The Japan program also employs confidence-building strategies such as connecting students with role models who come to the class and speak. High-achieving female alumni act as mentors.

But those who keep an eye on the Japanese labour market say the program's gender-diversity success has more to do with powerful social and economic shifts happening in the country.

Qualified female business leaders, at least in theory, are a hot commodity right now, said Makiko Fukui, president of the Tokyo-based recruitment firm Harmony Residence. Prime Minister Shinzo Abe has asked companies to fill 30 per cent of senior roles with women by 2020.

And while many, including Ms. Fukui, question whether the target will be met, corporate leaders are looking for qualified female candidates.

"There is a movement starting to grow in Japanese corporations, that companies have to get women on the promotion track," Ms. Fukui said.

At the same time, foreign companies operating in Japan are seeking female MBA graduates such as Ms.
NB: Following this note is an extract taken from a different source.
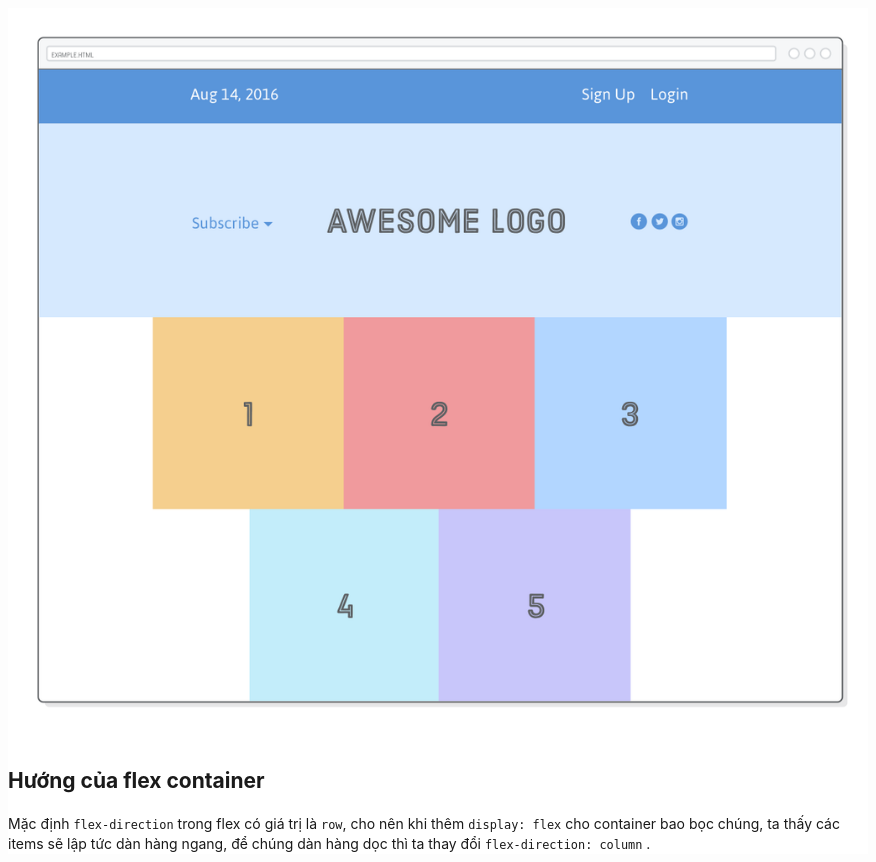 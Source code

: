 ![](/img/June_2019/grid-with-flex-.png)

## Hướng của flex container

Mặc định `flex-direction` trong flex có giá trị là `row`, cho nên khi thêm `display: flex` cho container bao bọc chúng, ta thấy các items sẽ lập tức dàn hàng ngang, để chúng dàn hàng dọc thì ta thay đổi `flex-direction: column` .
Omata who speak both English and Japanese, and they are offering attractive benefits that go beyond salary expectations.

"Sadly, Japanese companies are slower in promoting women within their companies compared to foreign affiliates here in Tokyo," Ms. Fukui said.

A recent survey by Toronto-based Catalyst Canada found that just 3.1 per cent of board seats on Japanese companies were occupied by women, the lowest score among 20 countries surveyed. Canada was ninth, at 20.8 per cent, while Norway led the pack at 35.5 per cent.

Japan also scored poorly in a 2012 survey measuring the number of women in managerial positions, with 11 per cent. Among American and Filipino companies it's 40 per cent.

Gender-parity efforts in the Japanese work force have stagnated since the nation's economy took a nosedive in the 1990s, a slump from which the country has yet to recover, said Millie Creighton, a Japan specialist at the University of British Columbia.

"The economy is bad, so gender equality goes somewhere to the back of the closet," she said.

Ms. Omata, who formally graduated from McGill in March, said the degree is helping her shape a business career with unlimited options. She has moved to a U.S. company from a Japanese one in hopes it will allow her to rise up the corporate ladder faster.

"I would like to be in a management role in a company. That was an aspiration from the beginning," she said.

Ms. Omata said she has already talked two female friends into enrolling in the McGill MBA program, adding that if she can serve as a role model for more young women, she's ready for it.

"I do feel that change is coming to Japan," she said. "It's a matter of time, but the new generation, they are changing things."